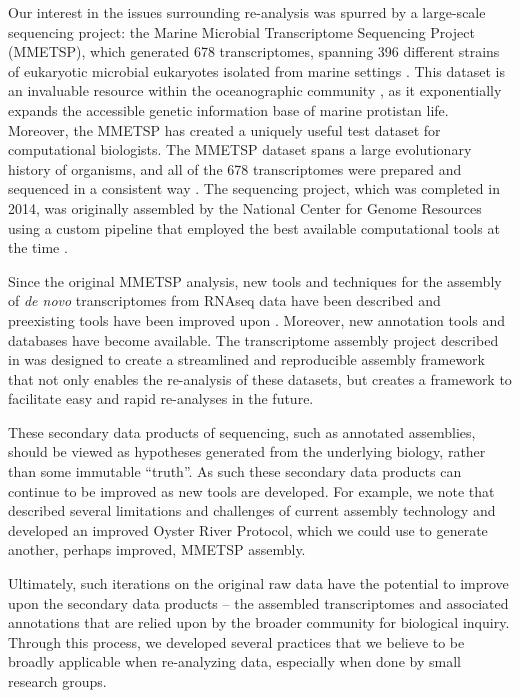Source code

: \documentclass[a4paper,num-refs]{oup-contemporary}
\begin{document}

Our interest in the issues surrounding re-analysis was spurred by a large-scale sequencing project: the Marine Microbial Transcriptome Sequencing Project (MMETSP), which generated 678 transcriptomes, spanning 396 different strains of eukaryotic microbial eukaryotes isolated from marine settings \cite{Caron2016}. This dataset is an invaluable resource within the oceanographic community \cite{Keeling2014, Caron2016}, as it exponentially expands the accessible genetic information base of marine protistan life. Moreover, the MMETSP has created a uniquely useful test dataset for computational biologists. The MMETSP dataset spans a large evolutionary history of organisms, and all of the 678 transcriptomes were prepared and sequenced in a consistent way \cite{Keeling2014}. The sequencing project, which was completed in 2014, was originally assembled by the National Center for Genome Resources using a custom pipeline that employed the best available computational tools at the time \cite{Simpson2009, Huang1999}.

Since the original MMETSP analysis, new tools and techniques for the assembly of {\em de novo} transcriptomes from RNAseq data have been described and preexisting tools have been improved upon \cite{Grabherr2011}. Moreover, new annotation tools and databases have become available. The transcriptome assembly project described in \citet{Johnson2018} was designed to create a streamlined and reproducible assembly framework that not only enables the re-analysis of these datasets, but creates a framework to facilitate easy and rapid re-analyses in the future.

These secondary data products of sequencing, such as annotated
assemblies, should be viewed as hypotheses generated from the
underlying biology, rather than some immutable ``truth''. As such these
secondary data products can continue to be improved as new tools are
developed.  For example, we note that \citet{MacManes177253} described several
limitations and challenges of current assembly technology and developed
an improved Oyster River Protocol, which we could use to generate another,
perhaps improved, MMETSP assembly.

Ultimately, such iterations on the original raw data have the
potential to improve upon the secondary data products -- the assembled
transcriptomes and associated annotations that are relied upon by the
broader community for biological inquiry. Through this process, we developed several
practices that we believe to be broadly applicable when re-analyzing data,
especially when done by small research groups.
\end{document}
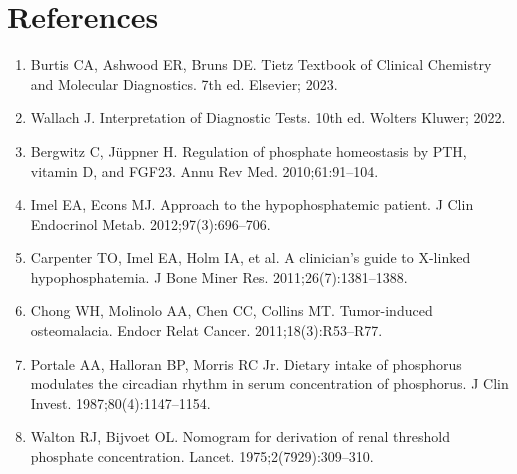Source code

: \section*{References}
\begin{enumerate}
  \item Burtis CA, Ashwood ER, Bruns DE. Tietz Textbook of Clinical Chemistry and Molecular Diagnostics. 7th ed. Elsevier; 2023.
  \item Wallach J. Interpretation of Diagnostic Tests. 10th ed. Wolters Kluwer; 2022.
  \item Bergwitz C, J\"{u}ppner H. Regulation of phosphate homeostasis by PTH, vitamin D, and FGF23. Annu Rev Med. 2010;61:91--104.
  \item Imel EA, Econs MJ. Approach to the hypophosphatemic patient. J Clin Endocrinol Metab. 2012;97(3):696--706.
  \item Carpenter TO, Imel EA, Holm IA, et al. A clinician's guide to X-linked hypophosphatemia. J Bone Miner Res. 2011;26(7):1381--1388.
  \item Chong WH, Molinolo AA, Chen CC, Collins MT. Tumor-induced osteomalacia. Endocr Relat Cancer. 2011;18(3):R53--R77.
  \item Portale AA, Halloran BP, Morris RC Jr. Dietary intake of phosphorus modulates the circadian rhythm in serum concentration of phosphorus. J Clin Invest. 1987;80(4):1147--1154.
  \item Walton RJ, Bijvoet OL. Nomogram for derivation of renal threshold phosphate concentration. Lancet. 1975;2(7929):309--310.
\end{enumerate}

\clearpage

■ ■ ■

WHAT THIS TASK INVOLVES >>
For every entry above, please output the text exactly and leave any picture behind.

SOLUTION FOR THIS TASK >>
Source code

: \documentclass[a4paper,num-refs]{oup-contemporary}
\begin{document}

Our interest in the issues surrounding re-analysis was spurred by a large-scale sequencing project: the Marine Microbial Transcriptome Sequencing Project (MMETSP), which generated 678 transcriptomes, spanning 396 different strains of eukaryotic microbial eukaryotes isolated from marine settings \cite{Caron2016}. This dataset is an invaluable resource within the oceanographic community \cite{Keeling2014, Caron2016}, as it exponentially expands the accessible genetic information base of marine protistan life. Moreover, the MMETSP has created a uniquely useful test dataset for computational biologists. The MMETSP dataset spans a large evolutionary history of organisms, and all of the 678 transcriptomes were prepared and sequenced in a consistent way \cite{Keeling2014}. The sequencing project, which was completed in 2014, was originally assembled by the National Center for Genome Resources using a custom pipeline that employed the best available computational tools at the time \cite{Simpson2009, Huang1999}.

Since the original MMETSP analysis, new tools and techniques for the assembly of {\em de novo} transcriptomes from RNAseq data have been described and preexisting tools have been improved upon \cite{Grabherr2011}. Moreover, new annotation tools and databases have become available. The transcriptome assembly project described in \citet{Johnson2018} was designed to create a streamlined and reproducible assembly framework that not only enables the re-analysis of these datasets, but creates a framework to facilitate easy and rapid re-analyses in the future.

These secondary data products of sequencing, such as annotated
assemblies, should be viewed as hypotheses generated from the
underlying biology, rather than some immutable ``truth''. As such these
secondary data products can continue to be improved as new tools are
developed.  For example, we note that \citet{MacManes177253} described several
limitations and challenges of current assembly technology and developed
an improved Oyster River Protocol, which we could use to generate another,
perhaps improved, MMETSP assembly.

Ultimately, such iterations on the original raw data have the
potential to improve upon the secondary data products -- the assembled
transcriptomes and associated annotations that are relied upon by the
broader community for biological inquiry. Through this process, we developed several
practices that we believe to be broadly applicable when re-analyzing data,
especially when done by small research groups.
\end{document}
Source code

: \section*{References}
\begin{enumerate}
  \item Burtis CA, Ashwood ER, Bruns DE. Tietz Textbook of Clinical Chemistry and Molecular Diagnostics. 7th ed. Elsevier; 2023.
  \item Wallach J. Interpretation of Diagnostic Tests. 10th ed. Wolters Kluwer; 2022.
  \item Bergwitz C, J\"{u}ppner H. Regulation of phosphate homeostasis by PTH, vitamin D, and FGF23. Annu Rev Med. 2010;61:91--104.
  \item Imel EA, Econs MJ. Approach to the hypophosphatemic patient. J Clin Endocrinol Metab. 2012;97(3):696--706.
  \item Carpenter TO, Imel EA, Holm IA, et al. A clinician's guide to X-linked hypophosphatemia. J Bone Miner Res. 2011;26(7):1381--1388.
  \item Chong WH, Molinolo AA, Chen CC, Collins MT. Tumor-induced osteomalacia. Endocr Relat Cancer. 2011;18(3):R53--R77.
  \item Portale AA, Halloran BP, Morris RC Jr. Dietary intake of phosphorus modulates the circadian rhythm in serum concentration of phosphorus. J Clin Invest. 1987;80(4):1147--1154.
  \item Walton RJ, Bijvoet OL. Nomogram for derivation of renal threshold phosphate concentration. Lancet. 1975;2(7929):309--310.
\end{enumerate}

\clearpage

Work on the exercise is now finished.